While waiting for the chicken, servers presented guests with a cocktail called Almost Versailles, with Woodford Reserve, peach shrub, ginger, honey and lemon, along with Angostura bitters. It felt like a celebratory break from the wine pairings that accompanied each course.
4th Course
Free-range Chicken
Ryan Lukow and Cristian Gonzalez, the host chefs, presented a straightforward and well-executed dish—a supremely moist, crowd-pleasing, local free-range chicken, accompanied by turnips and nutty sunchokes. A shaved black truffle chip and delightfully crispy garlic offered some decadence, dimension and slight textural variations.
5th Course
Korean BBQ PA Short Rib
Based on its description alone, one of the more eagerly awaited courses was the Korean BBQ Pennsylvania Short Rib—the ultimate mash-up of chef Lee Chizmar's restaurant Bolete and his latest venture, Mister Lee's Noodles at the Easton Public Market.
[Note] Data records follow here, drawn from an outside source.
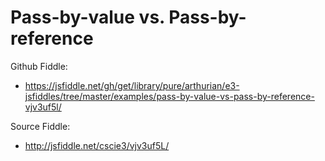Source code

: # Pass-by-value vs. Pass-by-reference

Github Fiddle:
- https://jsfiddle.net/gh/get/library/pure/arthurian/e3-jsfiddles/tree/master/examples/pass-by-value-vs-pass-by-reference-vjv3uf5l/

Source Fiddle:
- http://jsfiddle.net/cscie3/vjv3uf5L/

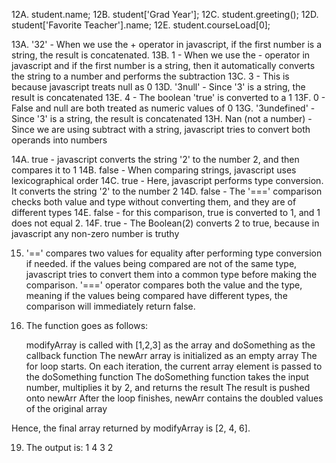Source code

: 12A. student.name;
12B. student['Grad Year'];
12C. student.greeting();
12D. student['Favorite Teacher'].name;
12E. student.courseLoad[0];

13A. '32' - When we use the + operator in javascript, if the first number is a string, the result is concatenated.
13B. 1 - When we use the - operator in javascript and if the first number is a string, then it automatically converts the string to a number and performs the subtraction
13C. 3 - This is because javascript treats null as 0
13D. '3null' - Since '3' is a string, the result is concatenated
13E. 4 - The boolean 'true' is converted to a 1
13F. 0 - False and null are both treated as numeric values of 0
13G. '3undefined' - Since '3' is a string, the result is concatenated
13H. Nan (not a number) - Since we are using subtract with a string, javascript tries to convert both operands into numbers

14A. true - javascript converts the string '2' to the number 2, and then compares it to 1
14B. false - When comparing strings, javascript uses lexicographical order
14C. true - Here, javascript performs type conversion. It converts the string '2' to the number 2
14D. false - The '===' comparison checks both value and type without converting them, and they are of different types
14E. false - for this comparison, true is converted to 1, and 1 does not equal 2.
14F. true - The Boolean(2) converts 2 to true, because in javascript any non-zero number is truthy


15.  '==' compares two values for equality after performing type conversion if needed. if the values being compared are not of the same type, javascript tries to convert them into a common type before making the comparison. '==='  operator compares both the value and the type, meaning if the values being compared have different types, the comparison will immediately return false.

17. The function goes as follows:

    modifyArray is called with [1,2,3] as the array and doSomething as the callback function
    The newArr array is initialized as an empty array
    The for loop starts. On each iteration, the current array element is passed to the doSomething function
    The doSomething function takes the input number, multiplies it by 2, and returns the result
    The result is pushed onto newArr
    After the loop finishes, newArr contains the doubled values of the original array

Hence, the final array returned by modifyArray is [2, 4, 6].

19. The output is:
    1
    4
    3
    2






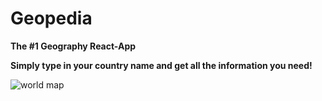 # Geopedia

**The #1 Geography React-App**

**Simply type in your country name and get all the information you need!**

![world map](https://media.istockphoto.com/id/1331673615/de/vektor/karte-von-europa.jpg?s=612x612&w=0&k=20&c=WCi2giaPjl1zXkZPRA4MB7IRVd_u_xihr3oXzaSeWdE=)
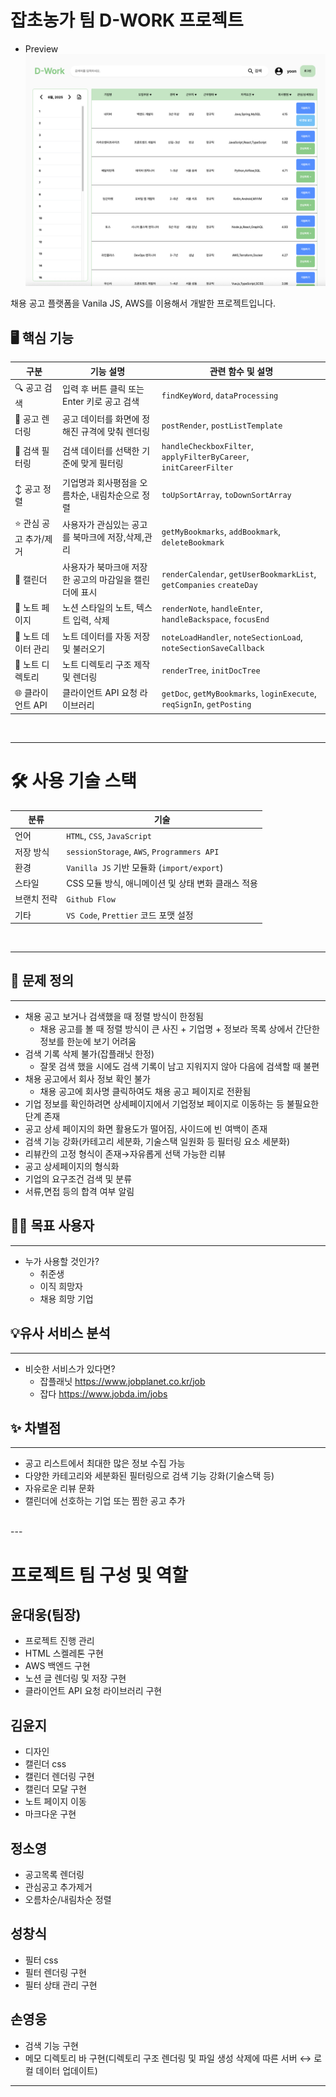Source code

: # 잡초농가 팀 D-WORK 프로젝트

- Preview
![프리뷰 이미지](./resource/preview-1.png)

채용 공고 플랫폼을 Vanila JS, AWS를 이용해서 개발한 프로젝트입니다.

## 🖥️ 핵심 기능

| 구분              | 기능 설명                                      | 관련 함수 및 설명                                                    |
| -------------- | ------------------------------------------ | --------------------------------------------------------- |
| 🔍 공고 검색   | 입력 후 버튼 클릭 또는 Enter 키로 공고 검색              | `findKeyWord`, `dataProcessing` |
| 📰 공고 렌더링   | 공고 데이터를 화면에 정해진 규격에 맞춰 렌더링              | `postRender`, `postListTemplate` |
| 🎯 검색 필터링   | 검색 데이터를 선택한 기준에 맞게 필터링           | `handleCheckboxFilter`, `applyFilterByCareer`, `initCareerFilter` |
| ↕️ 공고 정렬   | 기업명과 회사평점을 오름차순, 내림차순으로 정렬        | `toUpSortArray`, `toDownSortArray` |
| ⭐ 관심 공고 추가/제거   | 사용자가 관심있는 공고를 북마크에 저장,삭제,관리      | `getMyBookmarks`, `addBookmark`, `deleteBookmark` |
| 📅 캘린더   | 사용자가 북마크애 저장한 공고의 마감일을 캘린더에 표시      | `renderCalendar`, `getUserBookmarkList`, `getCompanies` `createDay` |
| 📝 노트 페이지   | 노션 스타일의 노트, 텍스트 입력, 삭제     | `renderNote`, `handleEnter`, `handleBackspace`, `focusEnd` |
| 💾 노트 데이터 관리   | 노트 데이터를 자동 저장 및 불러오기     | `noteLoadHandler`, `noteSectionLoad`, `noteSectionSaveCallback` |
| 📂 노트 디렉토리   | 노트 디렉토리 구조 제작 및 렌더링    | `renderTree`, `initDocTree` |
| 🌐 클라이언트 API   | 클라이언트 API 요청 라이브러리    | `getDoc`, `getMyBookmarks`, `loginExecute`, `reqSignIn`, `getPosting` |

<br>

---

# 🛠️ 사용 기술 스택

| 분류    | 기술                                                 |
| ----- | -------------------------------------------------- |
| 언어    | `HTML`, `CSS`, `JavaScript`                        |
| 저장 방식 | `sessionStorage`, `AWS`, `Programmers API`                        |
| 환경    | `Vanilla JS` 기반 모듈화 (`import/export`) |
| 스타일   | CSS 모듈 방식, 애니메이션 및 상태 변화 클래스 적용                    |
| 브랜치 전략   | `Github Flow`                    |
| 기타    | `VS Code`, `Prettier` 코드 포맷 설정                     |

<br>

---

## 🧩 문제 정의

---

- 채용 공고 보거나 검색했을 때 정렬 방식이 한정됨
  - 채용 공고를 볼 때 정렬 방식이 큰 사진 + 기업명 + 정보라 목록 상에서 간단한 정보를 한눈에 보기 어려움
- 검색 기록 삭제 불가(잡플래닛 한정)
  - 잘못 검색 했을 시에도 검색 기록이 남고 지워지지 않아 다음에 검색할 때 불편
- 채용 공고에서 회사 정보 확인 불가
  - 채용 공고에 회사명 클릭하여도 채용 공고 페이지로 전환됨
- 기업 정보를 확인하려면 상세페이지에서 기업정보 페이지로 이동하는 등 불필요한 단계 존재
- 공고 상세 페이지의 화면 활용도가 떨어짐, 사이드에 빈 여백이 존재
- 검색 기능 강화(카테고리 세분화, 기술스택 일원화 등 필터링 요소 세분화)
- 리뷰칸의 고정 형식이 존재→자유롭게 선택 가능한 리뷰
- 공고 상세페이지의 형식화
- 기업의 요구조건 검색 및 분류
- 서류,면접 등의 합격 여부 알림

## 💁‍♂️ 목표 사용자

---

- 누가 사용할 것인가?
  - 취준생
  - 이직 희망자
  - 채용 희망 기업

## 💡유사 서비스 분석

---

- 비슷한 서비스가 있다면?
  - 잡플래닛
  https://www.jobplanet.co.kr/job
  - 잡다
  https://www.jobda.im/jobs

## ✨ 차별점

---

- 공고 리스트에서 최대한 많은 정보 수집 가능
- 다양한 카테고리와 세분화된 필터링으로 검색 기능 강화(기술스택 등)
- 자유로운 리뷰 문화
- 캘린더에 선호하는 기업 또는 찜한 공고 추가

<br>
---
<br>

# 프로젝트 팀 구성 및 역할

## 윤대웅(팀장)
- 프로젝트 진행 관리
- HTML 스켈레톤 구현
- AWS 백엔드 구현
- 노션 글 렌더링 및 저장 구현
- 클라이언트 API 요청 라이브러리 구현
## 김윤지
- 디자인
- 캘린더 css
- 캘린더 렌더링 구현
- 캘린더 모달 구현
- 노트 페이지 이동
- 마크다운 구현
## 정소영
- 공고목록 렌더링
- 관심공고 추가제거
- 오름차순/내림차순 정렬
## 성창식
- 필터 css
- 필터 렌더링 구현
- 필터 상태 관리 구현
## 손영웅
- 검색 기능 구현
- 메모 디렉토리 바 구현(디렉토리 구조 렌더링 및 파일 생성 삭제에 따른 서버 ↔ 로컬 데이터 업데이트)
---

<br>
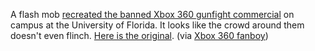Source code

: ---
layout: post
wordpress_id: 116
wordpress_url: http://noesbueno.com/?p=116
date: '2006-04-21 17:25:25 -0500'
date_gmt: '2006-04-21 22:25:25 -0500'
body: |
  <p>A flash mob  <a href="http://www.youtube.com/watch?v=yoXwFcBmlpw">recreated the banned Xbox 360 gunfight commercial</a> on campus at the University of Florida.  It looks like the crowd around them doesn't even flinch.  <a href="http://www.youtube.com/watch?v=cS1xyR2w7pg">Here is the original</a>. <span class="via">(via <a href="http://www.xbox360fanboy.com">Xbox 360 fanboy</a>)</span></p>
---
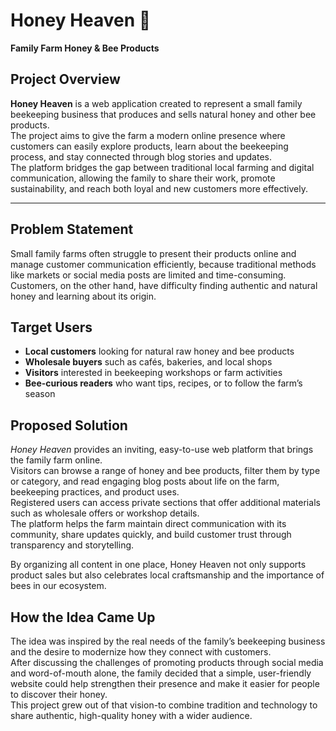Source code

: # Honey Heaven 🐝  
**Family Farm Honey & Bee Products**  

## Project Overview
**Honey Heaven** is a web application created to represent a small family beekeeping business that produces and sells natural honey and other bee products.  
The project aims to give the farm a modern online presence where customers can easily explore products, learn about the beekeeping process, and stay connected through blog stories and updates.  
The platform bridges the gap between traditional local farming and digital communication, allowing the family to share their work, promote sustainability, and reach both loyal and new customers more effectively.

---

## Problem Statement
Small family farms often struggle to present their products online and manage customer communication efficiently, because traditional methods like markets or social media posts are limited and time-consuming.
Customers, on the other hand, have difficulty finding authentic and natural honey and learning about its origin.


## Target Users
- **Local customers** looking for natural raw honey and bee products  
- **Wholesale buyers** such as cafés, bakeries, and local shops  
- **Visitors** interested in beekeeping workshops or farm activities
- **Bee-curious readers** who want tips, recipes, or to follow the farm’s season  


## Proposed Solution
*Honey Heaven* provides an inviting, easy-to-use web platform that brings the family farm online.  
Visitors can browse a range of honey and bee products, filter them by type or category, and read engaging blog posts about life on the farm, beekeeping practices, and product uses.  
Registered users can access private sections that offer additional materials such as wholesale offers or workshop details.  
The platform helps the farm maintain direct communication with its community, share updates quickly, and build customer trust through transparency and storytelling.  

By organizing all content in one place, Honey Heaven not only supports product sales but also celebrates local craftsmanship and the importance of bees in our ecosystem.


## How the Idea Came Up
The idea was inspired by the real needs of the family’s beekeeping business and the desire to modernize how they connect with customers.  
After discussing the challenges of promoting products through social media and word-of-mouth alone, the family decided that a simple, user-friendly website could help strengthen their presence and make it easier for people to discover their honey.  
This project grew out of that vision-to combine tradition and technology to share authentic, high-quality honey with a wider audience.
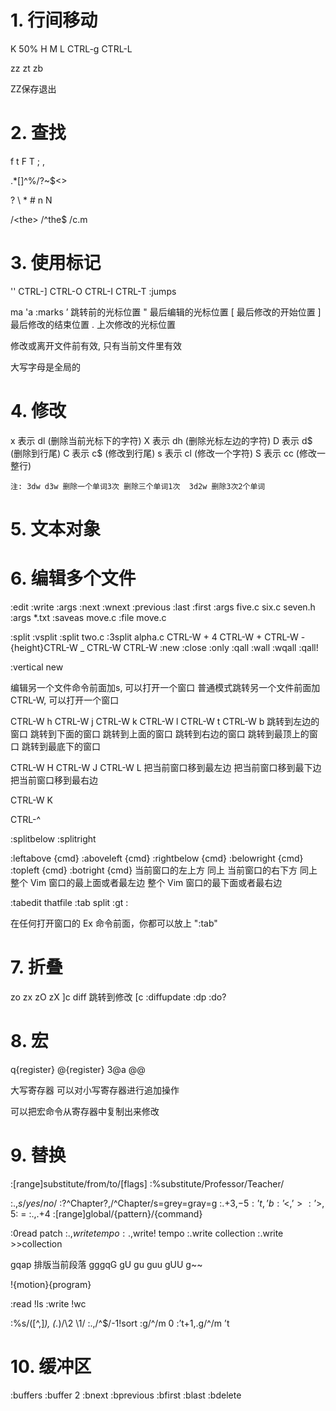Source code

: # 1. 行间移动
K
50%
H M L
CTRL-g
CTRL-L

zz zt zb

ZZ保存退出

# 2. 查找
f t F T ; ,

.*[]^%/\?~$<>

? \ * # n N

/\<the\>
/^the$
/c.m

# 3. 使用标记
''
CTRL-] CTRL-O CTRL-I CTRL-T
:jumps

ma 'a
:marks
’ 跳转前的光标位置
" 最后编辑的光标位置
[ 最后修改的开始位置 
] 最后修改的结束位置
. 上次修改的光标位置

修改或离开文件前有效, 只有当前文件里有效

大写字母是全局的

# 4. 修改
x 表示 dl (删除当前光标下的字符) X 表示 dh (删除光标左边的字符)
D 表示 d$ (删除到行尾)
C 表示 c$ (修改到行尾)
s 表示 cl (修改一个字符) S 表示 cc (修改一整行)

`注: 3dw d3w 删除一个单词3次 删除三个单词1次  3d2w 删除3次2个单词`

# 5. 文本对象


# 6. 编辑多个文件
:edit
:write
:args
:next
:wnext
:previous
:last
:first
:args five.c six.c seven.h
:args *.txt
:saveas move.c 
:file move.c

:split
:vsplit
:split two.c
:3split alpha.c
CTRL-W +
4 CTRL-W +
CTRL-W -
{height}CTRL-W _
CTRL-W CTRL-W
:new
:close
:only
:qall
:wall
:wqall
:qall!

:vertical new

编辑另一个文件命令前面加s, 可以打开一个窗口
普通模式跳转另一个文件前面加CTRL-W, 可以打开一个窗口

CTRL-W h CTRL-W j CTRL-W k CTRL-W l
CTRL-W t CTRL-W b
跳转到左边的窗口 跳转到下面的窗口 跳转到上面的窗口 跳转到右边的窗口
跳转到最顶上的窗口 跳转到最底下的窗口

CTRL-W H CTRL-W J CTRL-W L
把当前窗口移到最左边 把当前窗口移到最下边 把当前窗口移到最右边

CTRL-W K

CTRL-^

:splitbelow 
:splitright

:leftabove {cmd} :aboveleft {cmd} :rightbelow {cmd} :belowright {cmd} :topleft {cmd} :botright {cmd}
当前窗口的左上方 同上 当前窗口的右下方 同上
整个 Vim 窗口的最上面或者最左边 整个 Vim 窗口的最下面或者最右边

:tabedit thatfile
:tab split
:gt
:

在任何打开窗口的 Ex 命令前面，你都可以放上 ":tab"

# 7. 折叠
zo zx zO zX
]c diff 跳转到修改
[c 
:diffupdate
:dp
:do?

# 8. 宏
q{register}
@{register}
3@a
@@

大写寄存器  可以对小写寄存器进行追加操作

可以把宏命令从寄存器中复制出来修改

# 9. 替换
:[range]substitute/from/to/[flags]
:%substitute/Professor/Teacher/

:.,$s/yes/no/
% = 1,$
:?^Chapter?,/^Chapter/s=grey=gray=g
:.+3,$-5
:’t,’b
:’<,’>
:’>,$
5: = :.,.+4
:[range]global/{pattern}/{command}

:0read patch
:.,$write tempo
:.,$write! tempo
:.write collection
:.write >>collection

gqap 排版当前段落
gggqG
gU
gu
guu
gUU
g~~

!{motion}{program}

:read !ls
:write !wc

:%s/\([^,]*\), \(.*\)/\2 \1/
:.,/^$/-1!sort
:g/^/m 0
:’t+1,.g/^/m ’t

# 10. 缓冲区
:buffers
:buffer 2
:bnext
:bprevious
:bfirst
:blast
:bdelete 



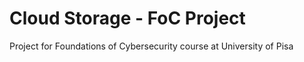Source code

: # Cloud Storage - FoC Project
Project for Foundations of Cybersecurity course at University of Pisa
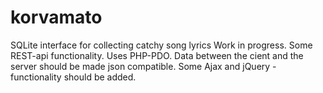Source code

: # korvamato
SQLite interface for collecting catchy song lyrics
Work in progress.
Some REST-api functionality.
Uses PHP-PDO.
Data between the cient and the server should be made json compatible.
Some Ajax and jQuery -functionality should be added.
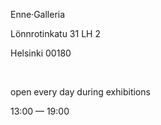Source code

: Enne·Galleria

Lönnrotinkatu 31 LH 2

Helsinki 00180

<br>

open every day during exhibitions

13:00 — 19:00

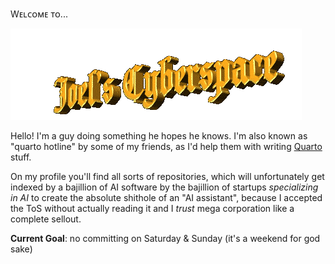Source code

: Wᴇʟᴄᴏᴍᴇ ᴛᴏ...

![Cyberspace - space - sᴘᴀᴄᴇ - ˢᵖᵃᶜᵉ](cyberspace.gif)

Hello! I'm a guy doing something he hopes he knows. I'm also known as "quarto hotline" by some of my friends, as I'd help them with writing [Quarto](https://quarto.org/) stuff.

On my profile you'll find all sorts of repositories, which will unfortunately get indexed by a bajillion of AI software by the bajillion of startups *specializing in AI* to create the absolute shithole of an "AI assistant", because I accepted the ToS without actually reading it and I *trust* mega corporation like a complete sellout.

**Current Goal**: no committing on Saturday & Sunday (it's a weekend for god sake)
The complexity of the dish—imagine octopus, carrots, potatoes, along with short rib and kimchi and, of course, the essential ramen (and Bolete) accompaniment, the 60-minute egg. “The dish is sort of a play on Korean barbecue (bulgogi), traditional beef short ribs served with rice. The twist was all of the farm veggies, which I was hoping would accent the kimchi,” says Chizmar. The octopus? Think of it as an offbeat surf and turf; that's what he was going for.
6th Course
Chocolate Olive Ribbon Cake
In general, dessert has to lure one in immediately. Otherwise, it's easy to skip after indulging. Here, it's impossible to pass up. The chocolate olive ribbon cake from Jeffrey Wagaman, pastry chef at Saucon Valley Country Club, deftly demonstrated the interplay of sweet and savory. Herbal notes helped, too; in this case, basil gel and microgreens cut through the chocolate's sweetness and played off the saltiness of the olive in the cake. But the dish's inspiration actually sprung from sour cream, after seeing a friend post something on Facebook who was preoccupied with “thinking of ways to eat sour cream,” says Wagaman. So he started with the sorbet, which, along with the raspberry caviar, provided some acid and fat to cut through the sweetness of the pinot noir his dish was paired with. There was a lot to consider on the plate, including a little sesame granola element, but it was impossible to pass up.